« Les grandes personnes » d’Anne Novion

L’argument de départ aurait pu faire dériver ce film vers le théâtre de boulevard, une intrigue simple, un quiproquo prétexte à quelques gags, à un comique de situation, à quelques malentendus équivoques, et à des dialogues se limitant à la confrontation de personnalités typées. Au lieu de cela, Anna Novion tire parti pour son premier film de cet imbroglio pour l’oublier très vite, et se consacrer sur les histoires personnelles de chacun de ses personnages

Ses histoires, sans aucun lien entre elles, ne feront jamais que se croiser, s’additionner sans avoir de répercussions les unes sur les autres, si ce n’est d’isoler encore plus chacun des participants de cette cohabitation involontaire. Exposés en douceur, presque en douce, sans jamais s’appesantir, grâce à un traitement sensible tout en légèreté, c’est avant tout la solitude et la fragilité de chacune de ces vies qui va faire surface. Irrésistiblement ramené à son propre cas, sa propre bulle, chacun d’entre eux va se retrouvé perturbé, obnubilé, par un événement sentimental, par un souvenir, ou par un quête, et en oublier le reste du groupe.

Aveuglé par sa chasse au trésor, le père (Jean-Pierre Darroussin) va se montrer indifférent à ce qui se passe sous ses yeux, les problèmes des autres lui échappe, et il ne comprend plus sa fille (Anaïs Demoustier), qui grandit et qui se retrouve confrontée à un nouveau monde, une nouvelle vie.
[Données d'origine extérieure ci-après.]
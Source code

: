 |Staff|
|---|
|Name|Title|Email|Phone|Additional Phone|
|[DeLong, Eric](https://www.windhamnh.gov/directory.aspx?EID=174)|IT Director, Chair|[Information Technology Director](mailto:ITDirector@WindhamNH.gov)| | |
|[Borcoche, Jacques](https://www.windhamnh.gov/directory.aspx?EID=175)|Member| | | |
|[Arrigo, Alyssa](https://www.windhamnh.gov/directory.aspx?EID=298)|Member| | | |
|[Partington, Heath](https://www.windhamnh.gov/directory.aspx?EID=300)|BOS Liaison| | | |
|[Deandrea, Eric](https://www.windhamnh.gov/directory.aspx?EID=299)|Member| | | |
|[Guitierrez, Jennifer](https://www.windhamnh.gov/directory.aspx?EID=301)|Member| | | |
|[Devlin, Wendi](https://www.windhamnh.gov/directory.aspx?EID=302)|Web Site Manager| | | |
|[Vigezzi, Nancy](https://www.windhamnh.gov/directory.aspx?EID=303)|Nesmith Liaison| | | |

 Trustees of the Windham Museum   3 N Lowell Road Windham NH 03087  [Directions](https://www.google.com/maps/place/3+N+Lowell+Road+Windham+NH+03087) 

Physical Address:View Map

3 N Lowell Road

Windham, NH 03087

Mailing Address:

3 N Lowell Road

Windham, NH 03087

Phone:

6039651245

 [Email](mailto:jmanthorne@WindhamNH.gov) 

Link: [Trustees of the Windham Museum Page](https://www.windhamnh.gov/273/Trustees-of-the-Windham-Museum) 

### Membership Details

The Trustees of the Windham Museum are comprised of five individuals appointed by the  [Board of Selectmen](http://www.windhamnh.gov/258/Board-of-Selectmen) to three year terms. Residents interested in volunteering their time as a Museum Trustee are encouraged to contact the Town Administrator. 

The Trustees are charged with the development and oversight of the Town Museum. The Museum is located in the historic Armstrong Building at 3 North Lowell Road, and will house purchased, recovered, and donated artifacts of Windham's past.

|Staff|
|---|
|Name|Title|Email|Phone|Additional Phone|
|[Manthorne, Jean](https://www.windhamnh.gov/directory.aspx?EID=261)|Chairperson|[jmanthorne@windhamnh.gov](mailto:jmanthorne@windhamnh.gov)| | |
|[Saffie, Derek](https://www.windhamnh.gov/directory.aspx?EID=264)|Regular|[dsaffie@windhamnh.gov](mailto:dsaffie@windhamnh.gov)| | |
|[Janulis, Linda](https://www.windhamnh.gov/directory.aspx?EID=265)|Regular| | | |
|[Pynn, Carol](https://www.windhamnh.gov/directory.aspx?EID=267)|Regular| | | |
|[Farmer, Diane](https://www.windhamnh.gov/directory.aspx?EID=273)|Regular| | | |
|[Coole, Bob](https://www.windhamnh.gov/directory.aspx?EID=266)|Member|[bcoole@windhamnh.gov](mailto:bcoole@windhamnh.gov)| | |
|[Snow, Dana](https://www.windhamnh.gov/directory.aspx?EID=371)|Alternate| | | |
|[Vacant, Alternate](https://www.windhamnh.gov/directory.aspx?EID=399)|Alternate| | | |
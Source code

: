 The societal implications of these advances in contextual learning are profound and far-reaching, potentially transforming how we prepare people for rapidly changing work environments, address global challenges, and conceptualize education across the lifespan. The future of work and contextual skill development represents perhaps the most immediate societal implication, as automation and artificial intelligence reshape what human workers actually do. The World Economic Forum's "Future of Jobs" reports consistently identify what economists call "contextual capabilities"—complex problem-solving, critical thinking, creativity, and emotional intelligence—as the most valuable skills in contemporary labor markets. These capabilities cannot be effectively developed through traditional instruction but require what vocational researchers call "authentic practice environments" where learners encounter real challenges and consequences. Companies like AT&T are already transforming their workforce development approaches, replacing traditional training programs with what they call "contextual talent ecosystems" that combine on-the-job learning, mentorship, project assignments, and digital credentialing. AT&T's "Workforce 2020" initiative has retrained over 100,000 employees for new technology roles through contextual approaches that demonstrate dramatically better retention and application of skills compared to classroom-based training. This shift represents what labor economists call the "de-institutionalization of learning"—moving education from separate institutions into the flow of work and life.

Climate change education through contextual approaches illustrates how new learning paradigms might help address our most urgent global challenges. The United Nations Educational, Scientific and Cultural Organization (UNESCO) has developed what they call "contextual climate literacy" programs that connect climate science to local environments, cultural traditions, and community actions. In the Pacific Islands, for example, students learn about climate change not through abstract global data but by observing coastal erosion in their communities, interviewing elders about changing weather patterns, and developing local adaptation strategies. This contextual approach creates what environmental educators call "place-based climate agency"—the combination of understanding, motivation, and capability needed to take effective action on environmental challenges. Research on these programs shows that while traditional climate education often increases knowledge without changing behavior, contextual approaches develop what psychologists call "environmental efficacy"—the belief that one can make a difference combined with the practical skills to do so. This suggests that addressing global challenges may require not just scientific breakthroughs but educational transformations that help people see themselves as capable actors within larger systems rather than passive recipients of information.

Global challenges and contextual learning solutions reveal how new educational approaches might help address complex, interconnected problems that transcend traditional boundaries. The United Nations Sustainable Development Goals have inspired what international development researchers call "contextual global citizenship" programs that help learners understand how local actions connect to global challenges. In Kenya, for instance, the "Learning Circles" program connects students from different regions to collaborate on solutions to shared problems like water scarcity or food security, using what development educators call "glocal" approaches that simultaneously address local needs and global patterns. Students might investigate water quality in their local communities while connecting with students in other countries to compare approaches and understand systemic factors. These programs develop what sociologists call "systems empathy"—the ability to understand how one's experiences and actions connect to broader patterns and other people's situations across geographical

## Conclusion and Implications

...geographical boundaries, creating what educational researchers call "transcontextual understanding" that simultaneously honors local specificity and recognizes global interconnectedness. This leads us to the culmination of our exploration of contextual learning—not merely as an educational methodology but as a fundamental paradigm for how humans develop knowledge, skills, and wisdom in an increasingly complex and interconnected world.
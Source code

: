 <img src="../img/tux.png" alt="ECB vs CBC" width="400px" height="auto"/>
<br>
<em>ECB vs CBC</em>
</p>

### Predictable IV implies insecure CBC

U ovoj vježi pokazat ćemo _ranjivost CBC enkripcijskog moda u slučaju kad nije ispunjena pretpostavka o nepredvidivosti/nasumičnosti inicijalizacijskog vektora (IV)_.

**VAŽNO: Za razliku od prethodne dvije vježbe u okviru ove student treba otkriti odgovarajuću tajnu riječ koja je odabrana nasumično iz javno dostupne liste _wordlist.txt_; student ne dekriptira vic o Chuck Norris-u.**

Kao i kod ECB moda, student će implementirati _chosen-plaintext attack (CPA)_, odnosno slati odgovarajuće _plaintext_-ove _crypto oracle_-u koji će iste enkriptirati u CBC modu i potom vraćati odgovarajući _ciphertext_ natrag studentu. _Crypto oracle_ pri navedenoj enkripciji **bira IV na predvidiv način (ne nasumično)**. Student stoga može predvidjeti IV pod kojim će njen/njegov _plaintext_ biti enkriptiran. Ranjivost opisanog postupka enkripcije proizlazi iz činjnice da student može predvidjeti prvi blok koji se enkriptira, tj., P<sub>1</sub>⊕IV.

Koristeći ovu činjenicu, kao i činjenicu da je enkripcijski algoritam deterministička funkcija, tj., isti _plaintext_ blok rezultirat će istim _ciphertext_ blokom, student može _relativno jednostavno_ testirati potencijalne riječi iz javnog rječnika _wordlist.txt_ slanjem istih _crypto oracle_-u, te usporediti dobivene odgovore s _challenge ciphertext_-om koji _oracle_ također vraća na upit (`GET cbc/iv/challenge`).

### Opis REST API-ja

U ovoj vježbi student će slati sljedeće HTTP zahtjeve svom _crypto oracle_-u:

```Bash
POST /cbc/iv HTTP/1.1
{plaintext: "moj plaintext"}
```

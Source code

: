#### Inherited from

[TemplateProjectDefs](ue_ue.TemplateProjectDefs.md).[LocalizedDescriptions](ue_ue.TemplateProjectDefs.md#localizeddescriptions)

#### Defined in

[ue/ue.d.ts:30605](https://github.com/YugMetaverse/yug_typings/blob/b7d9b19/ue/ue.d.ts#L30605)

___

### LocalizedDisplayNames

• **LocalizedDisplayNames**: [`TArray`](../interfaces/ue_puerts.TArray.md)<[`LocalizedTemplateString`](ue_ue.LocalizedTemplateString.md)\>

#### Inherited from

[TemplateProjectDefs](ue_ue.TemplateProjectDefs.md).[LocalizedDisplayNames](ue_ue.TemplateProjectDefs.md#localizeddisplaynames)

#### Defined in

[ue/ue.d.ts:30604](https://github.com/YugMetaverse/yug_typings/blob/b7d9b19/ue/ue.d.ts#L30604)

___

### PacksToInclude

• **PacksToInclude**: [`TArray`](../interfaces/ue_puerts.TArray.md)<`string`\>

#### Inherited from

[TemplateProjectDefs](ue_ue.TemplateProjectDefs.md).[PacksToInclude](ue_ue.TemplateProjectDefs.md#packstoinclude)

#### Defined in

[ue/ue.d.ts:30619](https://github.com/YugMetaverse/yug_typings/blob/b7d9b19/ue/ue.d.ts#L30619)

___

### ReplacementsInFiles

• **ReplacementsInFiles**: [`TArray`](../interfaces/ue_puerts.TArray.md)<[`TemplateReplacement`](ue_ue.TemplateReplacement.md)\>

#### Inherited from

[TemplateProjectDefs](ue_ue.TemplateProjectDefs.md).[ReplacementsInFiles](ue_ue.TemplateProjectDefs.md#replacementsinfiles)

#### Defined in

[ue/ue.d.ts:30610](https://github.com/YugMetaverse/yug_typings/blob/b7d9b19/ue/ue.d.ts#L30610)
On le sent de toutes façons incapable de s’échapper de son rôle de père, enfermé dans une routine de comportement un peu didactique (il a un avis et une théorie sur tout), un peu sur-protecteur. On ne doute en effet jamais de ses bonnes intentions, et c’est une des forces de ce film de ne jamais le ridiculiser totalement.

Si le film montre à l’envie les manies, les petits défauts, les travers un peu guignolesque du personnage, il ne le charge jamais gratuitement et trace de lui un portrait qui échappe à la fois à la condamnation facile et à la caricature condescendante. Les autres adultes du film, qui de plus sont deux femmes, la propriétaire de la location (Lia Boysen) et son invitée (Judith Henry), seraient sans doute plus à même que lui de comprendre ce qui se passe dans la tête de sa fille, mais leurs propres problèmes vont les rattraper progressivement et les empêcheront d’être totalement disponibles pour elle. Au milieu de ces histoires de grandes personnes, si proches finalement de sa propre confusion sentimentale et de sa propre mélancolie, c’est toute seule qu’elle devra faire le même chemin qu’eux, à travers les mêmes émois, en faisant les mêmes erreurs, les mêmes faux pas.